Dialogical practice is referring to activities that are related to the psychological concept of dialogical self. It is a theory developed by Dutch psychologist Hubert Hermans.
Hubert Hermans has gained international recognition and is an authority on the fields of narrative psychology and narrative psychotherapy. H. Hermans has published quite a few studies related to these fields and his work has been translated into nine languages.
The “Dialogical Self Theory” (DST) is attempting to comprehend all processes related to identity. The “Dialogical Self Theory” (DST) does so through the exploration of interactions between ourselves, our cultures, and within different contexts, and by examining various elements of the self, caught in concepts we call I-positions.
“Dialogical Self” is frequently used in the formation of governments, and in coaching, training, and education processes. The theories of Dialogical Self are Inspiring scientists and practitioners from across the globe. There are several scientific organizations that are working towards the development and popularization of theory and practice of Dialogical Self. Here we highlight a few:
The International Society for Dialogical Science (ISDS)
This organization is a network of scholars, researchers, and practitioners that focus on all aspects of “dialogue and the self”. The Society was founded in Nijmegen, the Netherlands, at the renown Radboud University. Hubert Hermans, the creator of DST, is president of ISDS.
The International Institute for Dialogical Self
This institute was founded by Agnieszka Konopka in cooperation with Hubert Hermans. Agnieszka Konopka holds a Ph.D. degree in the Psychology of Emotions, and she is a co-founder of the “Composition work Method and Emotional Coaching Model” together with Hubert Hermans.
The Biannual Dialogical Self Conference
This conference is dedicated to entirely to “Dialogical Self”. This DST Conference is organized every two years and is organized every time in a different country.
Composition work: Agnieszka Konopka
The composition Method was established in 2006 by Agnieszka Konopka together with and Hubert Hermans. The method is founded on the concepts of the Dialogical Self Theory and traditions of Japanese Zen Gardens.
LinkedIn DST Group
This group is set up to introduce the “Dialogical Self Theory” to an as broad as possible audience and highlights and discusses DST basics and applications for education, coaching, training, and therapeutical purposes.

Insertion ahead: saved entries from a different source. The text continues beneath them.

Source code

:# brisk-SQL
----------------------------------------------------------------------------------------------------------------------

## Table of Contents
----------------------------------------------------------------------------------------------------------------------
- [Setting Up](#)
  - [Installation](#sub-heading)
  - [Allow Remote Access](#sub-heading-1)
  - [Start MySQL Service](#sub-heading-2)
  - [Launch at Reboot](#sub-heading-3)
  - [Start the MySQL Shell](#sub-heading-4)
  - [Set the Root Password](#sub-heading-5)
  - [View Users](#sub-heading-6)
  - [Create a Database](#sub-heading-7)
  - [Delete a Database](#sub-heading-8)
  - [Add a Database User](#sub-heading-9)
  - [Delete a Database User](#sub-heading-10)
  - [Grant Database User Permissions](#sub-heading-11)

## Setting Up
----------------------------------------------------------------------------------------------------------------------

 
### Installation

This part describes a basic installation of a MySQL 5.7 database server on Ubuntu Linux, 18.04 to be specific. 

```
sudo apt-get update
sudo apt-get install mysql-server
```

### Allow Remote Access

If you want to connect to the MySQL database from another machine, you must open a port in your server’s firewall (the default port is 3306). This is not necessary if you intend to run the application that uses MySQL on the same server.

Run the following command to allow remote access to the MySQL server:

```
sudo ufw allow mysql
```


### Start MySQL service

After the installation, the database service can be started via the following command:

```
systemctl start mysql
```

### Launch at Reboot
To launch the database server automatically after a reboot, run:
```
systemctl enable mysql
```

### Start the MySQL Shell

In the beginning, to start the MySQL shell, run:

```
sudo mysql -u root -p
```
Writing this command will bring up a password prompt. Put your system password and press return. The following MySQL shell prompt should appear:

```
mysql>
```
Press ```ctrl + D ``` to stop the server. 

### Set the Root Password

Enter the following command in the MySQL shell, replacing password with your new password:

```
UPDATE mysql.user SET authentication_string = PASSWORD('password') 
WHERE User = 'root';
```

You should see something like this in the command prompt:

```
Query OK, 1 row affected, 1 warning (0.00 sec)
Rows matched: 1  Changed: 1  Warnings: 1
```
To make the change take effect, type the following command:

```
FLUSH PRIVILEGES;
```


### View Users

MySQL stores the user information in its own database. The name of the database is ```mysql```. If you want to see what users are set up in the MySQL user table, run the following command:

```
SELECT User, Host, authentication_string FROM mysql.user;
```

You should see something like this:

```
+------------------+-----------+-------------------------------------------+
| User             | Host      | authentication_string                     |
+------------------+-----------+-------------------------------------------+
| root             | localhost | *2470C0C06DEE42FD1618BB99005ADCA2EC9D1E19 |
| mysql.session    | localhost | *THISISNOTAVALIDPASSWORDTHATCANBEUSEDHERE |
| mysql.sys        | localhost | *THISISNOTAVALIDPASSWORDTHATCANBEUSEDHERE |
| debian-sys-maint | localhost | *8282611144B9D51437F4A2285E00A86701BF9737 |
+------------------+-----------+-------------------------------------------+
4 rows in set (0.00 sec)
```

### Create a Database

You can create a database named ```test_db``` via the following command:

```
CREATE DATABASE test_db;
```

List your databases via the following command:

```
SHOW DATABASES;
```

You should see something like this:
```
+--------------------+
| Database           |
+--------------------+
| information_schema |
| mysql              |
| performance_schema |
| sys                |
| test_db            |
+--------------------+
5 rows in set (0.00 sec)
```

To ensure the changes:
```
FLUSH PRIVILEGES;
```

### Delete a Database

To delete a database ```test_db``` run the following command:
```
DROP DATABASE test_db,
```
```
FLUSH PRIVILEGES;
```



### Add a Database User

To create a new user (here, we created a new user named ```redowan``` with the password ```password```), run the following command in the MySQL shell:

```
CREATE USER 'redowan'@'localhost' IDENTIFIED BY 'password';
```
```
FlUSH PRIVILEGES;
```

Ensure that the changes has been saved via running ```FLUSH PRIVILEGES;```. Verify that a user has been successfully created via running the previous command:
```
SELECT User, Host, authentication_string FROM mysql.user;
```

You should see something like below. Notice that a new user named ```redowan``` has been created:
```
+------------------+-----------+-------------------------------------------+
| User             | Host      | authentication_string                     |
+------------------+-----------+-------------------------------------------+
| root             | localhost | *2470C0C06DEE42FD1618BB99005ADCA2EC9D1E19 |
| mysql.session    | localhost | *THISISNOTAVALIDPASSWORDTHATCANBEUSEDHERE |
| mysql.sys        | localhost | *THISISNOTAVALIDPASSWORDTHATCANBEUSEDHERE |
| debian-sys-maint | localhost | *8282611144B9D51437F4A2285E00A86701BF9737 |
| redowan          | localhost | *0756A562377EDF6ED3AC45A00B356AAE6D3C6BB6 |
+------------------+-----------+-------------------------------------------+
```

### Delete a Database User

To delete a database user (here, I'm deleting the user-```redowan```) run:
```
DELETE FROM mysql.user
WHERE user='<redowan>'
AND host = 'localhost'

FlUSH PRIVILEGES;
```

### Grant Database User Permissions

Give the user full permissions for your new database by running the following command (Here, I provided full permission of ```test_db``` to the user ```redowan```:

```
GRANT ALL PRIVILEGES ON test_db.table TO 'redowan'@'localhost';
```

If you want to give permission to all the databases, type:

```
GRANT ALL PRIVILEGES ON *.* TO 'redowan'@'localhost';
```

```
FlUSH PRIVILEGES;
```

The dialogical practice is also used in many eLearning programs, for example, the BestGEDClasses website incorporated the Dialogical self-theory teaching into their GED practice test. GED exam helps American dropouts to get the High School Equivalency Diploma and to create a better life.
The method of “Dialogical Self Approach – DSA” is a practically-orientated methodology frequently used in training, coaching, and counseling. The methodology is used to allow clients to explore and possibly understand totally different aspects and elements of themselves and how they emotionally relate to that. They will explore and comprehend for example the “I as the enjoyer of life”, the “I as hard worker”, the “I was a child of my parents”, and so on. This approach is focusing on various aspects of the individual that may have not just highly different emotional characters but may also imply opposition and conflicts.
Among crucial personal development tasks in life is the skill to identify and set up a relation between an individual’s highly opposite sides, and how to best create a relative and workable balance between these extremes. If you want to establish this balance, you are required to discover the relation(s) that exist between them. Persons experiencing high levels of stress could discover that they find themselves in an I-position (for example “I was always managing”), whereas at the same time some other crucial I-position (for example “I was looking for depth & meaning”) is asking for attention and fulfillment as well. The DSA methodology brings these I-positions together so they can learn from one another. They will be cooperating rather than fight another.
What you do is not by definition fitting in with you
It happens that for many years, people are living or working from a specific I-position that doesn’t fit them at all. To give you an example, a person is perceived by himself and by many others as the logical successor to a family-operated and owned company. Yet he senses some vague emotions of dissatisfaction, but he never really could understand where that came from. In cases like these, the DSA methodology can be very helpful and allows the person to become aware of, and understand the different underlying I-positions. Be aware though, that they are evoked, they may lead to strong emotions and expressions.
The result may be that the person discovers that earlier, never fulfilled wishes were not materialized. He may now understand that his chosen career path did not fit at all or that, for example, engaging in the art may give new meaning to life.
Upon the first publications on DST, the highly interesting theory has been increasingly applied in a growing number of fields, for example:
- Personality psychology
- Cultural psychology psychotherapy
- Developmental psychology
- Historical philosophy
- Psychology of globalization
- Media psychology
- Human Resource Management
- Forensic psychology
- Social work
- Brain science
DST is a highly interesting, recently developed scientific movement that strongly appeals to a global community of scientists and practitioners. This has resulted in a growing and diverse group of organizations and agencies that are inspired by DST. Without any doubt will the study of theory and methodology of DST further be deepened and result in more and better applications, steadily increasing number of scientists is perceiving the theory and underlying concepts inspiring and relevant to their work and thinking, and for the further development of the “Self” theory in a rapidly globalizing environment.